"But, what will he think when you tell him you have not made a strike?"
Brent laughed: "He will be the first to see that I have made a strike, dear—the richest strike in all the North."
"And you didn't tell me!" cried the girl, "Tell me about it, now! Was it on the Coppermine?"
"Yes, it was on the Coppermine. I made the
great strike, one evening in the moonlight—when the dearest girl in the world told me she loved me."
Snowdrift raised her wondrous dark eyes to his: "Isn't it wonderful to love as we love?" she whispered, "To be all the world to each other? I do not care if we never make a strike. All I want is to be with you always. And if we do not make a strike we will live in our tepee and snare rabbits, and hunt, and be happy, always."
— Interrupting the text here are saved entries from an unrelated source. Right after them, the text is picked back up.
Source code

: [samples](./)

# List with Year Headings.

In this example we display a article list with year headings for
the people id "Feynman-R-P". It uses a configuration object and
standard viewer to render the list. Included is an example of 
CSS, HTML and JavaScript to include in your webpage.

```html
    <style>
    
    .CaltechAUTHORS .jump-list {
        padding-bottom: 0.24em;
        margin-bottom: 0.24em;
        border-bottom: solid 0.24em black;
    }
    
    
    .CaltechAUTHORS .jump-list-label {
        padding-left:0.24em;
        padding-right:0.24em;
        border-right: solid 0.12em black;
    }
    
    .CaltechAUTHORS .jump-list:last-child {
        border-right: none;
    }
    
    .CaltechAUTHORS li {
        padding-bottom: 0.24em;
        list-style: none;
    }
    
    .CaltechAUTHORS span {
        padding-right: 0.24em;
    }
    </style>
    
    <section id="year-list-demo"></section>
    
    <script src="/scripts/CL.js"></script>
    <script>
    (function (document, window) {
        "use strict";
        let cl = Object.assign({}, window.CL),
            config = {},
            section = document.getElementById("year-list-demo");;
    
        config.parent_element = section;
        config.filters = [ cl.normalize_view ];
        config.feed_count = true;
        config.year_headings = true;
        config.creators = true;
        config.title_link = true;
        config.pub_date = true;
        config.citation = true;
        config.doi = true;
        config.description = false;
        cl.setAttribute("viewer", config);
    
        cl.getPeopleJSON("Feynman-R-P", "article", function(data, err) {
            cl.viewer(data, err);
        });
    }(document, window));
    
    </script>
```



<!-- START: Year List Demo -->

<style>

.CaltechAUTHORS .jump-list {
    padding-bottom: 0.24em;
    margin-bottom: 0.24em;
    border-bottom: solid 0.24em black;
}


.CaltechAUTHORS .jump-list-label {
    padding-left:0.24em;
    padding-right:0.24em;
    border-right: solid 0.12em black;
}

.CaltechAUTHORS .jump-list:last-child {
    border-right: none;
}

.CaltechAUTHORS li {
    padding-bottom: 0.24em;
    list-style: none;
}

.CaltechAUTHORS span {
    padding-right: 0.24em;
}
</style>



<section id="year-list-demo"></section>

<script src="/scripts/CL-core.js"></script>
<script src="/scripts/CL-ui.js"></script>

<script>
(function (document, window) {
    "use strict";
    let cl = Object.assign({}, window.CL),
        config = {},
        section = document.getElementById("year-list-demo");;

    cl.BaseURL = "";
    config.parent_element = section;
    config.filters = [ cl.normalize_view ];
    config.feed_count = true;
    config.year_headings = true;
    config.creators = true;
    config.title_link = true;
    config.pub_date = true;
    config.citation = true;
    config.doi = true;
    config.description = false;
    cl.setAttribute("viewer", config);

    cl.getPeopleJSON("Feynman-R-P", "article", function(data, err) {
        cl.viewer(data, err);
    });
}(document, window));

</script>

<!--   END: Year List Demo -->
Brent covered the upturned face with kisses: "I guess we can manage something better than a tepee," he smiled. "I've got more than half of Reeves' dust left, and I've been thinking the matter over. The fact is, I don't think much of that Coppermine country for gold. I reckon we'll get a house and settle down in Dawson for a while, and I'll take the job Reeves offered me, and work till I get him paid off, and Camillo Bill, and enough ahead for a grub-stake, and then we'll see what's to be done. We'll have lots of good times, too. There's the Reeves' and—and——"
Brent paused, and the girl smiled, "What's the matter? Can't you think of any more?"
"Well, to tell the truth, I don't know any others who—that is, married folks, our kind, you know. The men I knew best are all single men. But, lots of people have come in with the dredge companies. The Reeves will know them."
"There is that girl you called Kitty," suggested Snowdrift.